> Work request
Among the lines of the records, count those containing the word "RINSE", then give the number alone.

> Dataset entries
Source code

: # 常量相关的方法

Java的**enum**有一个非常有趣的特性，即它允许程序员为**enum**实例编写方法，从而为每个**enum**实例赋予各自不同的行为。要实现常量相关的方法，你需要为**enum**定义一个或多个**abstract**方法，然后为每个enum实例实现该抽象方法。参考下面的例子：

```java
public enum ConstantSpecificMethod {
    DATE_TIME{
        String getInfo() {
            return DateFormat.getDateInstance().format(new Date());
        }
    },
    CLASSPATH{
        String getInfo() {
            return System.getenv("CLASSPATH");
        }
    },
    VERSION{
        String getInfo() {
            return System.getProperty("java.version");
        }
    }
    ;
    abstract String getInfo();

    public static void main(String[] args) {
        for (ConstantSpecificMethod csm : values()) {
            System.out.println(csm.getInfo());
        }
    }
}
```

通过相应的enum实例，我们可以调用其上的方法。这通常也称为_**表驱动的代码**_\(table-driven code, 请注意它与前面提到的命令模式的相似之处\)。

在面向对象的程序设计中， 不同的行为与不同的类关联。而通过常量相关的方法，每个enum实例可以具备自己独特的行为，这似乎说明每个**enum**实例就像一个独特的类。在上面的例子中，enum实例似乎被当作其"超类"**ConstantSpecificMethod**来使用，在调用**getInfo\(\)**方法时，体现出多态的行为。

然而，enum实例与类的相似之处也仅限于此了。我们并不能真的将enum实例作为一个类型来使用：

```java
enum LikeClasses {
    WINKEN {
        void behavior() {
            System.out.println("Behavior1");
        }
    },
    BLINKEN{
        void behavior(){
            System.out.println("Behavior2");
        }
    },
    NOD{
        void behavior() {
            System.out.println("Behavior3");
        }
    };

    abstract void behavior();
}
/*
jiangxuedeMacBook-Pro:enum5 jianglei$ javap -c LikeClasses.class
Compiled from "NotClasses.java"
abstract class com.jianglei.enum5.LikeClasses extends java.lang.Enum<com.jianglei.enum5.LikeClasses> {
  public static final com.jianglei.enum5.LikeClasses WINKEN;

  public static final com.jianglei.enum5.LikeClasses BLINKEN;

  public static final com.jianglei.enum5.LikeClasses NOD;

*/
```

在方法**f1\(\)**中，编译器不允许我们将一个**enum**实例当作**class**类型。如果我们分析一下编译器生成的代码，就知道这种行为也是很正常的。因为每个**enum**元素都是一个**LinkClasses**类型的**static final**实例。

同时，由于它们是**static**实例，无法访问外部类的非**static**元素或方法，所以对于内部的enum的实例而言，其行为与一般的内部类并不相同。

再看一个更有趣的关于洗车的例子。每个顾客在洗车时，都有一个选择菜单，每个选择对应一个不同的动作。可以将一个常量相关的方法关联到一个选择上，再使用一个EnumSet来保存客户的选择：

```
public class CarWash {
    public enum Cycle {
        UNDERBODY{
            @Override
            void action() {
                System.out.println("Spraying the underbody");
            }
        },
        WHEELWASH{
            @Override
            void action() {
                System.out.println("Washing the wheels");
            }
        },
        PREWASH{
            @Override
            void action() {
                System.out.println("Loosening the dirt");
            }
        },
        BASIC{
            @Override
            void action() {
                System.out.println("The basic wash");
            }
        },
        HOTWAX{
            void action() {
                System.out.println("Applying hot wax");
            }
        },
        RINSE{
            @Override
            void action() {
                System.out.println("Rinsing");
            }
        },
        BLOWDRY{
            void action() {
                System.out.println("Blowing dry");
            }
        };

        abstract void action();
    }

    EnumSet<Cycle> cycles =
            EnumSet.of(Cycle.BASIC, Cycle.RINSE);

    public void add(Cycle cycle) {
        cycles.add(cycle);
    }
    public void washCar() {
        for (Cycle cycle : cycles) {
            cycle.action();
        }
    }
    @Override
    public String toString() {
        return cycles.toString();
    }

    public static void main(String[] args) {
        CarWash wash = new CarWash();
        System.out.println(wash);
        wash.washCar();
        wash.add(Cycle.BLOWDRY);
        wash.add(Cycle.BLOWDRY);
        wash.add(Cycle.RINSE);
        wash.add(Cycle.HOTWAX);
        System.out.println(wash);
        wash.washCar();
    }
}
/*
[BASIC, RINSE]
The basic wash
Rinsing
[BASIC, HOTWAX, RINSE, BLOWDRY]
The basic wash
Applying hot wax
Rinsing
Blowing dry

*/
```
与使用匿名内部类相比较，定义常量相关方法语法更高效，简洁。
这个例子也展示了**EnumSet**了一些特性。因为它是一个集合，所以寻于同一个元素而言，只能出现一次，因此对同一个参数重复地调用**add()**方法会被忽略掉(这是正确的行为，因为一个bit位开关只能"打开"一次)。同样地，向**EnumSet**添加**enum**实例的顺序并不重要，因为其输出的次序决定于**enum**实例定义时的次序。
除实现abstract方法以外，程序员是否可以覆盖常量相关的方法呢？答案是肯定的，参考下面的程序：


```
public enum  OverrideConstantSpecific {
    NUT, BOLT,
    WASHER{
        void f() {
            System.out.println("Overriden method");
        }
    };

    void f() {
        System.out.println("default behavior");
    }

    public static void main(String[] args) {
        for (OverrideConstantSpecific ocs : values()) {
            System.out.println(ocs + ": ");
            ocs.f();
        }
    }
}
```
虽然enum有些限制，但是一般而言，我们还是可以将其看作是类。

> Answer to the problem
5